*Problem to work on*. Retype the records below from their first line through the line containing "Find out Wi-Fi's", and include nothing else.

--- Information given Enclosed Below ---

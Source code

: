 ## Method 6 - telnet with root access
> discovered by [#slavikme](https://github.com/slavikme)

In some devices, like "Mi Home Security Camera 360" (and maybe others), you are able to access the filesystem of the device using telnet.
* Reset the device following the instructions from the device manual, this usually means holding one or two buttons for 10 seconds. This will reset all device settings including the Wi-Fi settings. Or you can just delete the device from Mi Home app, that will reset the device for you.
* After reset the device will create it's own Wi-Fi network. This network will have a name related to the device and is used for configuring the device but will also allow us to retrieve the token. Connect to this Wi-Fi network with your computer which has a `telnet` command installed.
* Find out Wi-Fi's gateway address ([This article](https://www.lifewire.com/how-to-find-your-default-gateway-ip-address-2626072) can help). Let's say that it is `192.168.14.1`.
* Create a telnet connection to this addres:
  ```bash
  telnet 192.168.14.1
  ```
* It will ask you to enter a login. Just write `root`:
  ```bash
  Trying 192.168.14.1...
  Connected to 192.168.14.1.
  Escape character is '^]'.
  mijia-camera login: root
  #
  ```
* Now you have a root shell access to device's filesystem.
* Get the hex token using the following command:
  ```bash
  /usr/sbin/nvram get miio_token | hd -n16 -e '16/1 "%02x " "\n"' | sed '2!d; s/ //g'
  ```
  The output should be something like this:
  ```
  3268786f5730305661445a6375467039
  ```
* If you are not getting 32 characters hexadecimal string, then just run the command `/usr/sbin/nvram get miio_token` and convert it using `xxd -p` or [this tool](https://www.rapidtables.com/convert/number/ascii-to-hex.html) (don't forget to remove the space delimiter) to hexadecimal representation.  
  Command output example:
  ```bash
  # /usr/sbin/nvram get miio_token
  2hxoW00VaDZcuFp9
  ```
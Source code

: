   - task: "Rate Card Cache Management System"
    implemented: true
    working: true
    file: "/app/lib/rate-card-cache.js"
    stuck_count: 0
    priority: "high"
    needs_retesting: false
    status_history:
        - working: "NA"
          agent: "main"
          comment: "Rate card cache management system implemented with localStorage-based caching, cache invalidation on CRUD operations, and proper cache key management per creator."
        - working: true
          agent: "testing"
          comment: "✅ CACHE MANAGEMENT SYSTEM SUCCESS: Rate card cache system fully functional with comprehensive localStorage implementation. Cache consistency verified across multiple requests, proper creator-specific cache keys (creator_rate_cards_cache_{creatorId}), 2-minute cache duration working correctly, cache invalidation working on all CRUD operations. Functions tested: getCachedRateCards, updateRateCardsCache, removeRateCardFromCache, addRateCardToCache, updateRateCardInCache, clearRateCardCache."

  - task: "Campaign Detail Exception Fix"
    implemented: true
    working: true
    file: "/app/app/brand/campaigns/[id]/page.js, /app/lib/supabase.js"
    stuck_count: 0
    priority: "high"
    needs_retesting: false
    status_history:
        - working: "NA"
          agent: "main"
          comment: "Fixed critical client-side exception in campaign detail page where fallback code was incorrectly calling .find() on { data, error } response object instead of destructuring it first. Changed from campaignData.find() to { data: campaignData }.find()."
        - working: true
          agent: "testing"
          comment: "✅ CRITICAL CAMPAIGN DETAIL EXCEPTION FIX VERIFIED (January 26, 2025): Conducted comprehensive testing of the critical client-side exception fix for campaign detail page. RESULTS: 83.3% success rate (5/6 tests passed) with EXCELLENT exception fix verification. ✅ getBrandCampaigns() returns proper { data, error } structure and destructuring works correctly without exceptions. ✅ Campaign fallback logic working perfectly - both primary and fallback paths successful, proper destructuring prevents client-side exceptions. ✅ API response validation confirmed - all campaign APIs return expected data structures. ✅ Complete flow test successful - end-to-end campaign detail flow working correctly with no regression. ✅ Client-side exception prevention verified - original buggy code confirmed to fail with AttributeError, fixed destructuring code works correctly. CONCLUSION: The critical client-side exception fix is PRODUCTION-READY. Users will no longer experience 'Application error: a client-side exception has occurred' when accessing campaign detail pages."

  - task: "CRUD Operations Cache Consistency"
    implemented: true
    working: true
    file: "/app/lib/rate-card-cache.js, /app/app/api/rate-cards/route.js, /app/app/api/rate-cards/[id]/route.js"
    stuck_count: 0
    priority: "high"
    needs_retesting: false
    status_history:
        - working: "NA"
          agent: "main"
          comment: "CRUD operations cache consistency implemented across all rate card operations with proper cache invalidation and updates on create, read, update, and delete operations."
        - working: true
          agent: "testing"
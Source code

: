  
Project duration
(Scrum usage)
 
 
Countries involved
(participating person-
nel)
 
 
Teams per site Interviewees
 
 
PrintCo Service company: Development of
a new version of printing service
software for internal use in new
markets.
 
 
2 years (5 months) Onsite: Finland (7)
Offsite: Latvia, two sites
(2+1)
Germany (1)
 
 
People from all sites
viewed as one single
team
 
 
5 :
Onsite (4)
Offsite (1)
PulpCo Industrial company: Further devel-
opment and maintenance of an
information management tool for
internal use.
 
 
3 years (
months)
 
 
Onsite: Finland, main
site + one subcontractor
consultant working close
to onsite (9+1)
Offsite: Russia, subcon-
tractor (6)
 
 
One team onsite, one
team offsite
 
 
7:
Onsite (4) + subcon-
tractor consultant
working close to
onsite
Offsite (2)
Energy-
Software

--- End of Enclosed Information given ---

*Output*.
Source code

: ## Method 6 - telnet with root access
> discovered by [#slavikme](https://github.com/slavikme)

In some devices, like "Mi Home Security Camera 360" (and maybe others), you are able to access the filesystem of the device using telnet.
* Reset the device following the instructions from the device manual, this usually means holding one or two buttons for 10 seconds. This will reset all device settings including the Wi-Fi settings. Or you can just delete the device from Mi Home app, that will reset the device for you.
* After reset the device will create it's own Wi-Fi network. This network will have a name related to the device and is used for configuring the device but will also allow us to retrieve the token. Connect to this Wi-Fi network with your computer which has a `telnet` command installed.
* Find out Wi-Fi's gateway address ([This article](https://www.lifewire.com/how-to-find-your-default-gateway-ip-address-2626072) can help). Let's say that it is `192.168.14.1`.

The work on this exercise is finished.